PEDRO BANDEIRA RECEBE HOJE COMENDA PATATIVA DO ASSARÉ

Nomeado Tesouro Vivo da Cultura do Ceará, em 2018, o repentista Pedro Bandeira, 81, é um dos três agraciados com Comenda Patativa do Assaré. A cerimônia de entrega acontece na próxima terça-feira (04), às 18h30, no Theatro José de Alencar, em Fortaleza. Com “uma banda cearense e outra paraibana”, como se descreve, o cantador nasceu no Sítio Riacho da Boa Vista, em São José de Piranhas (PB), mas se notabilizou no rádio na região do Cariri. Atualmente, mora em Juazeiro do Norte. 
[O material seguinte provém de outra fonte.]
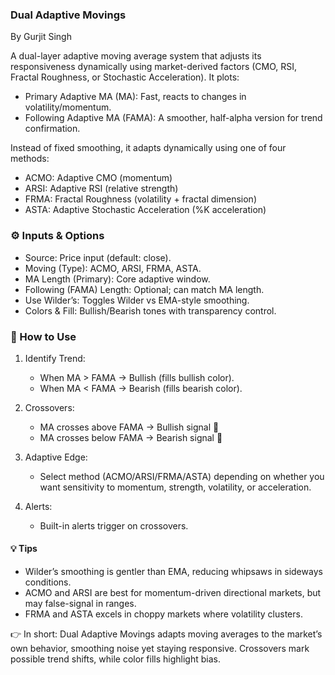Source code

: ### Dual Adaptive Movings 
By Gurjit Singh

A dual-layer adaptive moving average system that adjusts its responsiveness dynamically using market-derived factors (CMO, RSI, Fractal Roughness, or Stochastic Acceleration). It plots:

* Primary Adaptive MA (MA): Fast, reacts to changes in volatility/momentum.
* Following Adaptive MA (FAMA): A smoother, half-alpha version for trend confirmation.

Instead of fixed smoothing, it adapts dynamically using one of four methods:

* ACMO: Adaptive CMO (momentum)
* ARSI: Adaptive RSI (relative strength)
* FRMA: Fractal Roughness (volatility + fractal dimension)
* ASTA: Adaptive Stochastic Acceleration (%K acceleration)

### ⚙️ Inputs & Options

* Source: Price input (default: close).
* Moving (Type): ACMO, ARSI, FRMA, ASTA.
* MA Length (Primary): Core adaptive window.
* Following (FAMA) Length: Optional; can match MA length.
* Use Wilder’s: Toggles Wilder vs EMA-style smoothing.
* Colors & Fill: Bullish/Bearish tones with transparency control.

### 🔑 How to Use

1. Identify Trend:
   * When MA > FAMA → Bullish (fills bullish color).
   * When MA < FAMA → Bearish (fills bearish color).

2. Crossovers:
   * MA crosses above FAMA → Bullish signal 🐂
   * MA crosses below FAMA → Bearish signal 🐻
   
3. Adaptive Edge:
   * Select method (ACMO/ARSI/FRMA/ASTA) depending on whether you want sensitivity to momentum, strength, volatility, or acceleration.
   
4. Alerts:
   * Built-in alerts trigger on crossovers.

#### 💡 Tips

* Wilder’s smoothing is gentler than EMA, reducing whipsaws in sideways conditions.
* ACMO and ARSI are best for momentum-driven directional markets, but may false-signal in ranges.
* FRMA and ASTA excels in choppy markets where volatility clusters.

👉 In short: Dual Adaptive Movings adapts moving averages to the market’s own behavior, smoothing noise yet staying responsive. Crossovers mark possible trend shifts, while color fills highlight bias.
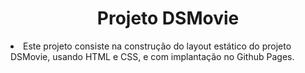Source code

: 
<h1 align="center">Projeto DSMovie</h1>

<p><li>Este projeto consiste na construção do layout estático do projeto DSMovie, usando HTML e CSS, e com implantação no Github Pages.</li></p>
A condecoração é dada a personalidades, artistas, poetas, cantadores e pesquisadores que se destacaram por suas relevantes contribuições à Cultura Popular Tradicional. Além de Pedro, serão agraciados o poeta popular de Assaré, Geraldo Gonçalves, já falecido, e a folclorista Elzenir Colares, de Fortaleza.

O nome dos contemplados foi divulgado na semana passada, com aprovação pelo Conselho Estadual de Política Cultural do Ceará (CEPC). Para a seleção dos agraciados, a Secult abriu ao público uma consulta, feita online.
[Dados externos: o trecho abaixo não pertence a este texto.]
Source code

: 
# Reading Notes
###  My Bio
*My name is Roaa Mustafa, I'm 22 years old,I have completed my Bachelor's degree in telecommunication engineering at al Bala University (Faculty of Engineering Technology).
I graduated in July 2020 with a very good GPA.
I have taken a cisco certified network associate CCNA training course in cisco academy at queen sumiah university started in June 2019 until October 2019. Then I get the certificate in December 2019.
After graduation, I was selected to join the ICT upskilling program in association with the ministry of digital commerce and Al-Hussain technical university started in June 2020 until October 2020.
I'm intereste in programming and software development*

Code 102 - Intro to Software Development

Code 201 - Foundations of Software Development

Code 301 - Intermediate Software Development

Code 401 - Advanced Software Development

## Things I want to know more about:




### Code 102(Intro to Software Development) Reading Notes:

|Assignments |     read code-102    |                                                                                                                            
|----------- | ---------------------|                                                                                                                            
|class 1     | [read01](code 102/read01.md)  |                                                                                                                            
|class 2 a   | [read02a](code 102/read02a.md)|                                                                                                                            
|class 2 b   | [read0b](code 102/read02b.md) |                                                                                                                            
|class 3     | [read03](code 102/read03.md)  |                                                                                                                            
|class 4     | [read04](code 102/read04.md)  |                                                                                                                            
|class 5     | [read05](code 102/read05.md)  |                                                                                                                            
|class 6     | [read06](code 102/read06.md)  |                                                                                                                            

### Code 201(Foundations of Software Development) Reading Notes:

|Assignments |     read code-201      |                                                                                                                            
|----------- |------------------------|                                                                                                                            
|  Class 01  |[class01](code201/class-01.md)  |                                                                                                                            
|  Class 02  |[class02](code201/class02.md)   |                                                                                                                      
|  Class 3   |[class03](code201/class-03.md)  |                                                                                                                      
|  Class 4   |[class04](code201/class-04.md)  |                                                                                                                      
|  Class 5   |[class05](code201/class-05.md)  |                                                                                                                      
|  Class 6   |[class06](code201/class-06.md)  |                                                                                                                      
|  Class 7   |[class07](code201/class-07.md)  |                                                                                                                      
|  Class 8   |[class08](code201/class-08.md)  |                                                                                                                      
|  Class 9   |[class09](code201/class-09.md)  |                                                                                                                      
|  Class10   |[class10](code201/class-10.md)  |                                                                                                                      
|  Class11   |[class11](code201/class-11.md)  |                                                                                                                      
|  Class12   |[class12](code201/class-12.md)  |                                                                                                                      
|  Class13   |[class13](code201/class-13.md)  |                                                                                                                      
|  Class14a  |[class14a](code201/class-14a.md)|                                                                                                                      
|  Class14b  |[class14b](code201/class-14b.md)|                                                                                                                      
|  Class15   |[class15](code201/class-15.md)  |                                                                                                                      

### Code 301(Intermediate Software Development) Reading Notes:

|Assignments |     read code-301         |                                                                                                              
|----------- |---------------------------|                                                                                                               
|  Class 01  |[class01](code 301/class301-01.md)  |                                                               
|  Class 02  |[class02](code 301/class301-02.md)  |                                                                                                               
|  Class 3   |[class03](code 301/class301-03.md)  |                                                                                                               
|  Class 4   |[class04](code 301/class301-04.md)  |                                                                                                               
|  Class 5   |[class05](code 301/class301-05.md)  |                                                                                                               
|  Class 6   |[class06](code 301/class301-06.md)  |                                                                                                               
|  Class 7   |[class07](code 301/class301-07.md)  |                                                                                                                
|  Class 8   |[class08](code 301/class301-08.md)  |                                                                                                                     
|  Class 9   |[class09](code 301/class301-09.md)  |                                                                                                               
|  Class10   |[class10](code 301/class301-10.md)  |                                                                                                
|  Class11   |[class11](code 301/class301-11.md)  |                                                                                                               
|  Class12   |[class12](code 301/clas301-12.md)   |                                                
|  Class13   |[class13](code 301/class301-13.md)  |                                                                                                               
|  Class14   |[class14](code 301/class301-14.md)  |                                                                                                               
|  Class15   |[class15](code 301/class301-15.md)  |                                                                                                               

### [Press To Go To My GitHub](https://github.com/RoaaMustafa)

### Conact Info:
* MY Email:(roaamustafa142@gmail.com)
Os indicados foram avaliados por uma Comissão de Seleção composta por sete membros: três integrantes do Conselho Estadual de Política Cultural do Ceará (CEPC); dois integrantes da Secretaria da Cultura do Estado do Ceará; um representante da Universidade Regional do Cariri (URCA); e um representante da Fundação Memorial Patativa do Assaré.

Trajetória

Filho de Tobias Pereira de Caldas e da poetisa Maria Bandeira de França, o poeta Pedro Bandeira é neto materno do famoso cantador nordestino, Manoel Galdino Bandeira, de quem herdou o talento de repentista. Aos 6 anos de idade já fazia versos, e aos 17 tornou-se cantador profissional. Também formou-se em Letras, Teologia e Direito. É poeta, repentista, cantador, cordelista, escritor e radialista.
O elo com o Ceará começou desde pequeno e ainda é geográfico. “Nasci lá, mas bebendo água nas cabeceiras dos rios que nascem no Cariri. Minha vida ficou moldada e encarnada no sertão. Sou um menino do sertão”, conta. E foi essa vida no campo que o inspirou na poesia.
Resolveu aprimorar o verso, cantar metrificado e sonorizado. Com o tempo, teve a companhia de vários parceiros como Arrudinha Batista, José Bandeira e José Vicente e Geraldo Amâncio. Sua trajetória na radiofonia começou na Rádio Educadora, em Crato, quando começou a cantar em 1955 e as portas se abriram. “Eu choro, canto e aboio”, descreve.

Missa do Vaqueiro

Foi com no comando do programa de rádio “Viola e violeiros”, um dos mais ouvidos do Nordeste, que ficou conhecido. Por isso, Luiz Gonzaga e o Padre João Câncio o convidaram para ajudar na organização da primeira Missa do Vaqueiro, em Serrita (PE), dedicada à memória do vaqueiro Raimundo Jacó, primo do “Rei do Baião”, que foi brutalmente assassinado.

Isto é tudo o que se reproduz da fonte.